Food was scarce and the US government seemed to show disinterest in their plight. By crossing the Mississippi River, these pioneers had left the United States.

However, it was from these encampments that a little over 500 men and a few women were recruited by the United States government to form a Mormon Battalion to assist in the Spanish-American War. They followed their leaders west to a destination they knew nothing about and a purpose they knew not.

Six months into their trek, most of the men had traded away any spare clothing in exchange for food.

Rags and pieces of hide took the place of shoes. Hair and beards were unshaven and uncombed. Skin was darkened to a deep, leathery brown. Bones and ribs of man and beast protruded through stretched flesh.

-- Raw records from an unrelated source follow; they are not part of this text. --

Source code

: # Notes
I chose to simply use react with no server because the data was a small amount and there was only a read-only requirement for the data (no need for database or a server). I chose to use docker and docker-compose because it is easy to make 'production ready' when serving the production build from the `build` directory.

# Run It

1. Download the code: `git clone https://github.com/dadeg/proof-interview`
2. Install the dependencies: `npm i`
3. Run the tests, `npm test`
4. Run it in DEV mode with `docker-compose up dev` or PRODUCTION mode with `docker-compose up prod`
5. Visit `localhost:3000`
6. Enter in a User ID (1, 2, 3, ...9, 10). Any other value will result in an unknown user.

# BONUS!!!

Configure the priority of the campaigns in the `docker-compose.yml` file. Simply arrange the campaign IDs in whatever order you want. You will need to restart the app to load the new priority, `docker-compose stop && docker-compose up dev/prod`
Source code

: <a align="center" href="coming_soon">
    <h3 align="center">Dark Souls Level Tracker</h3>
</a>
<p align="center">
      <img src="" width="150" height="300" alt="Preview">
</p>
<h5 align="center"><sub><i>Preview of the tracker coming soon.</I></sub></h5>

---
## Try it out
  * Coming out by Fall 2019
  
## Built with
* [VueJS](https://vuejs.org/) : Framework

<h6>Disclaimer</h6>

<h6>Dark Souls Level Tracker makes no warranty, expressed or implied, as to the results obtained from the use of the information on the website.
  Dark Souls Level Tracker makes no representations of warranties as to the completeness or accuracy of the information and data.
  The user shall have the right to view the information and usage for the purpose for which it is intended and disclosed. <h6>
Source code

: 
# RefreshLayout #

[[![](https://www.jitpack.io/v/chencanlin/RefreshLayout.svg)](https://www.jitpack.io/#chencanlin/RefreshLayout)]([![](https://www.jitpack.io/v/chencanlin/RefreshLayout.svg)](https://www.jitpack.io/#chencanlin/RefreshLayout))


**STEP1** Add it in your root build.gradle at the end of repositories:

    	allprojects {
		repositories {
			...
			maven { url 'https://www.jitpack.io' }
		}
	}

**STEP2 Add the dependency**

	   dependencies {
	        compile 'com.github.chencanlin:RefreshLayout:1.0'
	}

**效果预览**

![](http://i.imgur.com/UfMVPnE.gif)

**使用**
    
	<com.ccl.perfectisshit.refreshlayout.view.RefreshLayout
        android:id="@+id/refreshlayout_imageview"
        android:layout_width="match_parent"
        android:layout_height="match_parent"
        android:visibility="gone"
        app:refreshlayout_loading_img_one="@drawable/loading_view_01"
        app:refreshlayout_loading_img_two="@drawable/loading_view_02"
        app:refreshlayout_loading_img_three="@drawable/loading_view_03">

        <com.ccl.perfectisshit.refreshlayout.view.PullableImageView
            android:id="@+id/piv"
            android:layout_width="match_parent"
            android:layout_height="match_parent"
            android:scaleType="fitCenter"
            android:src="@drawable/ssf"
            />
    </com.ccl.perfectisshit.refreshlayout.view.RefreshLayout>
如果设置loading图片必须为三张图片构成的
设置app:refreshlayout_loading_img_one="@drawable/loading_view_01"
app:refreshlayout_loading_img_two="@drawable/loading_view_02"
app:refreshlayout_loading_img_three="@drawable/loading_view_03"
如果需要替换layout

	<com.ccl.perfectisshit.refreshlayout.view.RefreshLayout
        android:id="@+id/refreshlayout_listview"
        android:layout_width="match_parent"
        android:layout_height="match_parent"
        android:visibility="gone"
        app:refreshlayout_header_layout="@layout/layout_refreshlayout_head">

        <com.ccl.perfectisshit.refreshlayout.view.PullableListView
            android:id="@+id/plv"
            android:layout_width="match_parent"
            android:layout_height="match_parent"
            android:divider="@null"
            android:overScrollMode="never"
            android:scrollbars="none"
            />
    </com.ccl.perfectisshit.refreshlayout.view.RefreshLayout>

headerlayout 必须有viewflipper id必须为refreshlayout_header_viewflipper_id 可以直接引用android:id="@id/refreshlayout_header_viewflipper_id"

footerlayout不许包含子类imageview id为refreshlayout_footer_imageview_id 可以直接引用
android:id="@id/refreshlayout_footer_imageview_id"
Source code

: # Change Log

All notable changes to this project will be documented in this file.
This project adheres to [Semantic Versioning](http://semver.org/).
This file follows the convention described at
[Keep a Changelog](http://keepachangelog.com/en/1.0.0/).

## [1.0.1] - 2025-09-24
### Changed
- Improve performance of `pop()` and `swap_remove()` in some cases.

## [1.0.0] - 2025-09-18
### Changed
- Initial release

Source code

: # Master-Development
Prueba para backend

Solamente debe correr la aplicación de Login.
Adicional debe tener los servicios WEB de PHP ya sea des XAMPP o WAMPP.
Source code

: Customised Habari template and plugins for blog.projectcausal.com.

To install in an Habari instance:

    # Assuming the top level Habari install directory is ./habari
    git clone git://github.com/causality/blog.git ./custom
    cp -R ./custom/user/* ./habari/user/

This is the condition in which they arrived that lovely midwinter day in San Diego. They had come through for their country – never having fired a single shot.

One of these battalion members, James S. Brown, was the great-great-grandfather of Fallbrook resident and former State Assemblyman Bruce Thompson.

Thompson and his wife Donna were in attendance at the commemoration.

“Most Fallbrook residents don’t realize that the Mormon Battalion marched right through Fallbrook on their way from Temecula to the San Luis Rey Mission,” Thompson said.

He pointed out that the Mormon Battalion played a significant role in California history, helping to carve out transportation paths still in use today, such as the Butterfield stagecoach route.

The commemoration in Old Town was the sixth annual tribute to these historic contributions by the Mormon Battalion to California’s and San Diego’s history.